これらの心配が自毛植毛にはないというのは大きなメリットです。最近では某トレンディ俳優の息子も自毛植毛手術を受けたということを公表し、大きな話題となりました。自毛植毛は自分の髪の毛をそのまま移植するため、拒絶反応の心配がほぼありません。こういったことも評価されている理由なのだと思われます。

今回は念のため、自毛植毛を行う前に知っておきたいことについてご説明致します。

 

自毛植毛について

自毛植毛は1939年に火傷による脱毛部分へ皮膚移植を行ったところから始まっていると言われています。それから多くの医師が研究。今に至っています。

自毛植毛は、男性ホルモンの影響を受けづらいとされる後頭部や側頭部の自分の毛根を薄毛部分に移植する手術です。

髪の毛の司令塔とも言われる毛乳頭ごと移植するので、移植した部分の髪の毛は生涯に生え続けます。そして先述しましたが、人工毛植毛とは違い拒絶反応もほぼないです。

生着率について

日本皮膚科学会のガイドラインによると、自毛植毛の生着率は約82.5%以上と高いです。植毛した毛がきちんと生着すれば、自分の髪として生え続けます。

手術後のショックロスが見られる場合、髪の毛が一時的に抜けるので多少驚くかもしれませんが、半年後にはほぼ元通りに生えそろうのでそれほど心配はいりません。

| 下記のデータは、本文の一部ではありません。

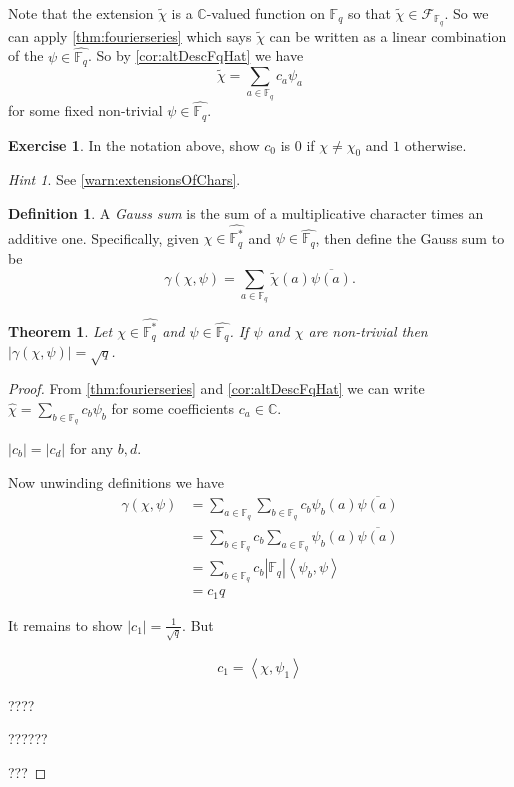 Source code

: \documentclass[11pt]{article}
\newcommand{\BB}[1]{\mathbb{#1}} %
\newcommand{\script}[1]{\mathcal{#1}} %
\newcommand{\free}[1]{\left\langle#1\right\rangle} %
\newcommand{\CC}{\BB{C}}
\newcommand{\FF}{\BB{F}}
\newcommand{\sF}{\script{F}}
\renewcommand{\hat}{\widehat}
\theoremstyle{plain}
\newtheorem{thm}[theoremcounter]{Theorem}
\theoremstyle{definition}
\newtheorem{defn}[definitioncounter]{Definition}
\newtheorem{excer}[exercisecounter]{Exercise}
\theoremstyle{remark}
\newtheorem*{hint}{Hint}
\begin{document}
Note that the extension $\widetilde{\chi}$ is a $\CC$-valued function on $\FF_q$ so that $\widetilde{\chi}\in\sF_{\FF_q}$. So we can apply \autoref{thm:fourierseries} which says $\widetilde{\chi}$ can be written as a linear combination of the $\psi\in\hat{\FF_q}$. So by \autoref{cor:altDescFqHat} we have
$$
\widetilde{\chi} = \sum_{a\in\FF_q}c_a\psi_a
$$
for some fixed non-trivial $\psi\in\hat{\FF_q}$.

\begin{excer}\label{ex:c_0ForChi}
	In the notation above, show $c_0$ is $0$ if $\chi\neq\chi_0$ and $1$ otherwise.
	\begin{hint}
		See \autoref{warn:extensionsOfChars}.
	\end{hint}
\end{excer}

\begin{defn}
	A \emph{Gauss sum} is the sum of a multiplicative character times an additive one. Specifically, given $\chi\in\hat{\FF_q^*}$ and $\psi\in\hat{\FF_q}$, then define the Gauss sum to be
	$$
	\gamma(\chi,\psi) = \sum_{a\in\FF_q}\widetilde{\chi}(a)\overline{\psi(a)}.
	$$
\end{defn}

\begin{thm}
	Let $\chi\in\hat{\FF_q^*}$ and $\psi\in\hat{\FF_q}$. If $\psi$ and $\chi$ are non-trivial then $\left|\gamma(\chi,\psi)\right| = \sqrt{q}$.
\end{thm}
\begin{proof}
	From \autoref{thm:fourierseries} and \autoref{cor:altDescFqHat} we can write $\widehat{\chi} = \sum_{b\in\FF_q}c_b\psi_b$ for some coefficients $c_a\in\CC$.
	
	\begin{claim}
		$|c_b| = |c_d|$ for any $b,d$.
	\end{claim}
	
	Now unwinding definitions we have
	\begin{align*}
		\gamma(\chi,\psi)
		&= \sum_{a\in\FF_q}\sum_{b\in\FF_q}c_b\psi_b(a)\overline{\psi(a)}
		\\
		&= \sum_{b\in\FF_q}c_b\sum_{a\in\FF_q}\psi_b(a)\overline{\psi(a)}
		\\
		&= \sum_{b\in\FF_q}c_b|\FF_q|\free{\psi_b,\psi}
		\\
		&=
		c_1q
	\end{align*}
	
	It remains to show $|c_1| = \frac{1}{\sqrt{q}}$. But
	
	\begin{align*}
		c_1 = \free{\chi,\psi_1}
	\end{align*}
	
	????
	
	??????
	
	???
\end{proof}
\end{document}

その後は毛周期のサイクル通りに成長期→退行期→休止期と巡り髪が抜けたり生え変わったりします。

日本皮膚科学会で勧められる評価

男性の自毛植毛手術は、2017年の男性型および女性型脱毛症診療ガイドラインで、
フィナステリドやミノキシジルの医薬品の推奨度Aランクに次ぐ、推奨度Bランク(行うよう勧める)を獲得しています。

一方で人工毛植毛は有害事象の発生がぬぐえないため、行うべきではないとはっきりと明記されています。これには理由があります。副作用が発生する可能性が限りなく高いからです。

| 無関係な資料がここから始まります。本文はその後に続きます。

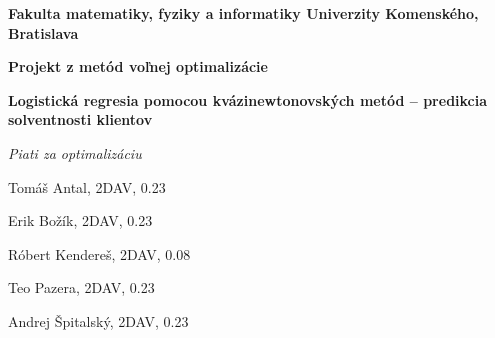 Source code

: \documentclass[12pt,oneside,a4paper,slovak]{article}
\begin{document}
	\setcounter{section}{-1}
	\begin{titlepage}
		\large
		
		\begin{center}
			\textbf{Fakulta matematiky, fyziky a informatiky Univerzity Komenského, Bratislava}
			
			\vspace{7.5cm}
			
			\LARGE\textbf{Projekt z metód voľnej optimalizácie}
			
			\vspace{1cm}
			
			\LARGE\textbf{ Logistická regresia pomocou kvázinewtonovských metód -- predikcia solventnosti klientov}
			
			\bigskip 
		\end{center}
			
		\vfill
		
		\hfill
		\begin{minipage}{0.5\textwidth}
			\raggedleft
			
			\textit{Piati za optimalizáciu}
	
			Tomáš Antal, 2DAV, 0.23
			
			Erik Božík, 2DAV, 0.23
			
			Róbert Kendereš, 2DAV, 0.08
			
			Teo Pazera, 2DAV, 0.23
			
			Andrej Špitalský, 2DAV, 0.23
		\end{minipage}
			
	\end{titlepage}
	
	\tableofcontents
	\newpage
	
	
	\newpage
	
	\newpage
	
	\newpage
	
	\newpage
	
	\newpage
	
	\newpage
	
	\newpage
	
	\newpage
	
\end{document}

人工毛植毛とは頭皮に異物を埋め込むということです。人工物に免疫が反応し、排除しようとすることがあります。結果としてこれが副作用となり、炎症などを起こします。また数年おきなどにメンテナンスを必要とします。

さらに抜けてしまうともう生えてきません。これは人工毛植毛の最も大きなデメリットで、手術のし直しとなり、頭皮に負担を与えます。

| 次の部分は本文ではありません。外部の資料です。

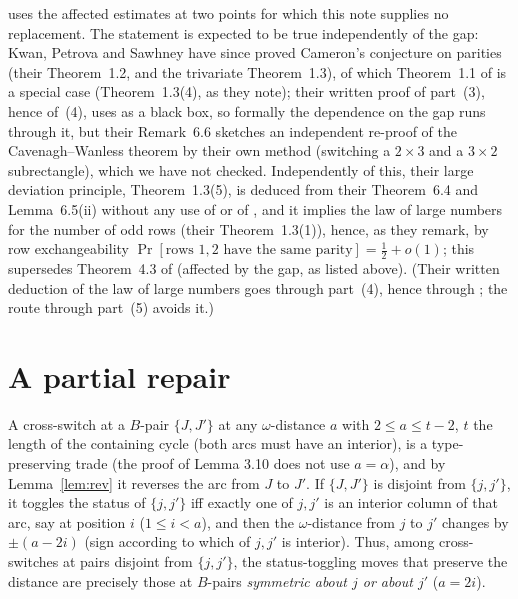 \documentclass[11pt]{article}
\theoremstyle{remark}
\begin{document}
\cite{CW16} uses the affected estimates at two points for which this
note supplies no replacement.  The statement is expected
to be true independently of the gap: Kwan, Petrova and Sawhney
\cite{KPS25} have since proved Cameron's conjecture on parities (their
Theorem~1.2, and the trivariate Theorem~1.3), of which Theorem~1.1 of
\cite{CW16} is a special case (Theorem~1.3(4), as they note); their
written proof of part~(3), hence of~(4), uses \cite{CW16} as a black
box, so formally the dependence on the gap runs through it, but
their Remark~6.6 sketches an independent re-proof of the
Cavenagh--Wanless theorem by their own method (switching a $2\times3$
and a $3\times2$ subrectangle), which we have not checked.  Independently
of this, their large deviation principle, Theorem~1.3(5), is deduced
from their Theorem~6.4 and Lemma~6.5(ii) without any use of \cite{CW16}
or of \cite{CGW08}, and it implies the law of large numbers for the
number of odd rows (their Theorem~1.3(1)), hence, as they remark, by row
exchangeability
$\Pr[\text{rows }1,2\text{ have the same parity}]=\tfrac12+o(1)$; this
supersedes Theorem~4.3 of \cite{CGW08} (affected by the gap, as listed
above).  (Their written deduction of the law of large numbers goes
through part~(4), hence through \cite{CW16}; the route through
part~(5) avoids it.)

\section{A partial repair}

A cross-switch at a $B$-pair $\{J,J'\}$ at any $\omega$-distance $a$
with $2\le a\le t-2$, $t$ the length of the containing cycle (both
arcs must have an interior), is a type-preserving trade (the proof of
Lemma 3.10 does not use $a=\alpha$), and by Lemma~\ref{lem:rev} it reverses the arc from
$J$ to $J'$.  If $\{J,J'\}$ is disjoint from $\{j,j'\}$, it toggles the
status of $\{j,j'\}$ iff exactly one of $j,j'$ is an interior column of
that arc, say at position $i$ ($1\le i<a$), and then the
$\omega$-distance from $j$ to $j'$ changes by $\pm(a-2i)$ (sign
according to which of $j,j'$ is interior).  Thus, among cross-switches
at pairs disjoint from $\{j,j'\}$, the status-toggling moves that
preserve the distance are precisely those at $B$-pairs
\emph{symmetric about $j$ or about $j'$} ($a=2i$).
\end{document}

自毛植毛は自分の髪の毛であるため、抜け落ちても何度でも生え変わります。通常の毛周期サイクルと同じです。

デメリットについて

自毛植毛は手術であるため痛みを多少なりとも伴います。もちろん、局所麻酔をしっかりと効かせているため、激しい痛みと言うのはそれほどありません。大抵の患者様の場合、眠っていたり、うとうとしている間に手術は終わります。

またもう一つのデメリットとして、髪が生えそろうまでに時間がかかるというのは覚えておいたほうが良いでしょう。大体半年もすれば髪の毛は生えそろいますが、中にはもう少し時間がかかってしまう人もいます。

カウンセリングについて

診察時は自分の悩みや理想の髪型を医師にしっかりと伝えることが大事です。手術のため、終わってからはデザインなど簡単に変更できるわけではないからです。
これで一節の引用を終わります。